ACTION ITEM -> Check every line of the entries below for the word "oname", and copy the ones that have it.

· · · · · · ·

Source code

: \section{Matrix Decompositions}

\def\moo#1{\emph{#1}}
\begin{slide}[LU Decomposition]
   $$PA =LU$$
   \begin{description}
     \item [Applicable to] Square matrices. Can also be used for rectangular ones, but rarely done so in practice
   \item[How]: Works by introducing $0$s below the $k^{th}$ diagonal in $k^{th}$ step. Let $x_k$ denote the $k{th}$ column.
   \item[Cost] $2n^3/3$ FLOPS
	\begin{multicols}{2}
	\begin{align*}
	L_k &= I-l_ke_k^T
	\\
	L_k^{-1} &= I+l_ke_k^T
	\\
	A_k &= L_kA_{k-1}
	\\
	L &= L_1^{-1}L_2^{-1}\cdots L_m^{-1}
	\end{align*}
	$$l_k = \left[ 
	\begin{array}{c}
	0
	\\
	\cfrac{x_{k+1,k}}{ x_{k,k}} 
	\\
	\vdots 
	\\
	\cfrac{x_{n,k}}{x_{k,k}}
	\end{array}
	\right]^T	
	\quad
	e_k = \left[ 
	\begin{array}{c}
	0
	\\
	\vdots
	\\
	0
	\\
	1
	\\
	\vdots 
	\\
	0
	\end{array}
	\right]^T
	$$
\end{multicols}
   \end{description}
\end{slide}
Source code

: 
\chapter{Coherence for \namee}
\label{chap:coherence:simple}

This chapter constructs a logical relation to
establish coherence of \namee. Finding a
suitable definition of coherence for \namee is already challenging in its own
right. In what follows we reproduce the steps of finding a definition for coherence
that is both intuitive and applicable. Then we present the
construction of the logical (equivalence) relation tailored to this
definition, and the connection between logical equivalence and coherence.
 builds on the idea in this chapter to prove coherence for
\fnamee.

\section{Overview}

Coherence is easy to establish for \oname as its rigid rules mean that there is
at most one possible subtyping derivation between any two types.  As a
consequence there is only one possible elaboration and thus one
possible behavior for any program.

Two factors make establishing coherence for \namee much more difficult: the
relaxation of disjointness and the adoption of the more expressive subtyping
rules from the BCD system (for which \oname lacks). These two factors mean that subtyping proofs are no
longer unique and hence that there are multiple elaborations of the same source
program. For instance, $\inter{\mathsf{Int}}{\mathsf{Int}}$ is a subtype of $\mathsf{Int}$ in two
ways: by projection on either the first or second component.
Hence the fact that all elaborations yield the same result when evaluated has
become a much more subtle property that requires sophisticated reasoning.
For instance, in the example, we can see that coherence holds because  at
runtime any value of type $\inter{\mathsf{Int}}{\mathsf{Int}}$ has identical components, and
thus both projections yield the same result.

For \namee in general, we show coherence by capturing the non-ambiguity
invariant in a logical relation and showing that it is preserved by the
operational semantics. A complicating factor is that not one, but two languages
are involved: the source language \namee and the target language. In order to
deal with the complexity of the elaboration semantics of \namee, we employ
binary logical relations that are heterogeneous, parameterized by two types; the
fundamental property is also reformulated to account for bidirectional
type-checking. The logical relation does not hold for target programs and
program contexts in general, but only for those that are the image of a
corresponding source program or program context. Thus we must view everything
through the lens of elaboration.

· · · · · · ·

ANSWER BOX ->
Coherence is easy to establish for \oname as its rigid rules mean that there is
rules from the BCD system (for which \oname lacks). These two factors mean that subtyping proofs are no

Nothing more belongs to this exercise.